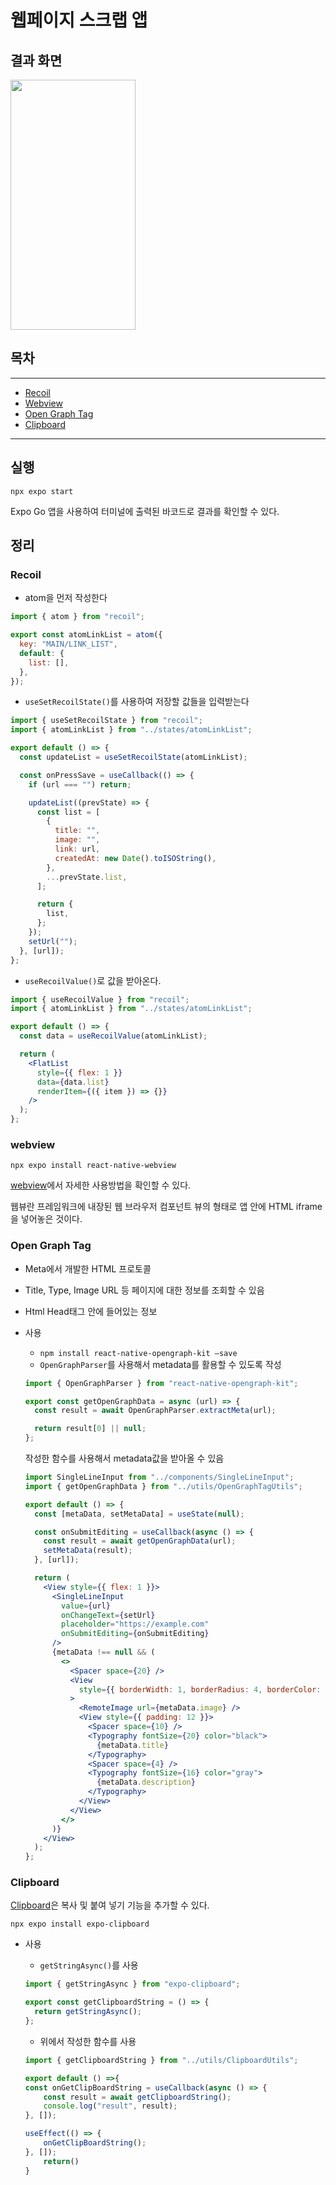 # 웹페이지 스크랩 앱

## 결과 화면

<img src="https://user-images.githubusercontent.com/72879145/220271369-0bee4910-575e-416e-ade3-5651da2e3422.GIF" width="200" height="400">

## 목차

---

- [Recoil](#recoil)
- [Webview](#webview)
- [Open Graph Tag](#open-graph-tag)
- [Clipboard](#clipboard)

---

## 실행

```
npx expo start
```

Expo Go 앱을 사용하여 터미널에 출력된 바코드로 결과를 확인할 수 있다.

## 정리

### Recoil

- atom을 먼저 작성한다

```jsx
import { atom } from "recoil";

export const atomLinkList = atom({
  key: "MAIN/LINK_LIST",
  default: {
    list: [],
  },
});
```

- `useSetRecoilState()`를 사용하여 저장할 값들을 입력받는다

```jsx
import { useSetRecoilState } from "recoil";
import { atomLinkList } from "../states/atomLinkList";

export default () => {
  const updateList = useSetRecoilState(atomLinkList);

  const onPressSave = useCallback(() => {
    if (url === "") return;

    updateList((prevState) => {
      const list = [
        {
          title: "",
          image: "",
          link: url,
          createdAt: new Date().toISOString(),
        },
        ...prevState.list,
      ];

      return {
        list,
      };
    });
    setUrl("");
  }, [url]);
};
```

- `useRecoilValue()`로 값을 받아온다.

```jsx
import { useRecoilValue } from "recoil";
import { atomLinkList } from "../states/atomLinkList";

export default () => {
  const data = useRecoilValue(atomLinkList);

  return (
    <FlatList
      style={{ flex: 1 }}
      data={data.list}
      renderItem={({ item }) => {}}
    />
  );
};
```

### webview

`npx expo install react-native-webview`

[webview](https://github.com/react-native-webview/react-native-webview/blob/master/docs/Getting-Started.md)에서 자세한 사용방법을 확인할 수 있다.

웹뷰란 프레임워크에 내장된 웹 브라우저 컴포넌트 뷰의 형태로 앱 안에 HTML iframe을 넣어놓은 것이다.

### Open Graph Tag

- Meta에서 개발한 HTML 프로토콜
- Title, Type, Image URL 등 페이지에 대한 정보를 조회할 수 있음
- Html Head태그 안에 들어있는 정보
- 사용

  - `npm install react-native-opengraph-kit —save`
  - `OpenGraphParser`를 사용해서 metadata를 활용할 수 있도록 작성

  ```jsx
  import { OpenGraphParser } from "react-native-opengraph-kit";

  export const getOpenGraphData = async (url) => {
    const result = await OpenGraphParser.extractMeta(url);

    return result[0] || null;
  };
  ```

  작성한 함수를 사용해서 metadata값을 받아올 수 있음

  ```jsx
  import SingleLineInput from "../components/SingleLineInput";
  import { getOpenGraphData } from "../utils/OpenGraphTagUtils";

  export default () => {
    const [metaData, setMetaData] = useState(null);

    const onSubmitEditing = useCallback(async () => {
      const result = await getOpenGraphData(url);
      setMetaData(result);
    }, [url]);

    return (
      <View style={{ flex: 1 }}>
        <SingleLineInput
          value={url}
          onChangeText={setUrl}
          placeholder="https://example.com"
          onSubmitEditing={onSubmitEditing}
        />
        {metaData !== null && (
          <>
            <Spacer space={20} />
            <View
              style={{ borderWidth: 1, borderRadius: 4, borderColor: "gray" }}
            >
              <RemoteImage url={metaData.image} />
              <View style={{ padding: 12 }}>
                <Spacer space={10} />
                <Typography fontSize={20} color="black">
                  {metaData.title}
                </Typography>
                <Spacer space={4} />
                <Typography fontSize={16} color="gray">
                  {metaData.description}
                </Typography>
              </View>
            </View>
          </>
        )}
      </View>
    );
  };
  ```

### Clipboard

[Clipboard](https://docs.expo.dev/versions/latest/sdk/clipboard/)은 복사 및 붙여 넣기 기능을 추가할 수 있다.

`npx expo install expo-clipboard`

- 사용

  - `getStringAsync()`를 사용

  ```jsx
  import { getStringAsync } from "expo-clipboard";

  export const getClipboardString = () => {
    return getStringAsync();
  };
  ```

  - 위에서 작성한 함수를 사용

  ```jsx
  import { getClipboardString } from "../utils/ClipboardUtils";

  export default () =>{
  const onGetClipBoardString = useCallback(async () => {
      const result = await getClipboardString();
      console.log("result", result);
  }, []);

  useEffect(() => {
      onGetClipBoardString();
  }, []);
      return()
  }
  ```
● ● ● ●
Some lines contain the word "prevState". Pull each one out of the listing.

▸ **Expected answer**
    updateList((prevState) => {
        ...prevState.list,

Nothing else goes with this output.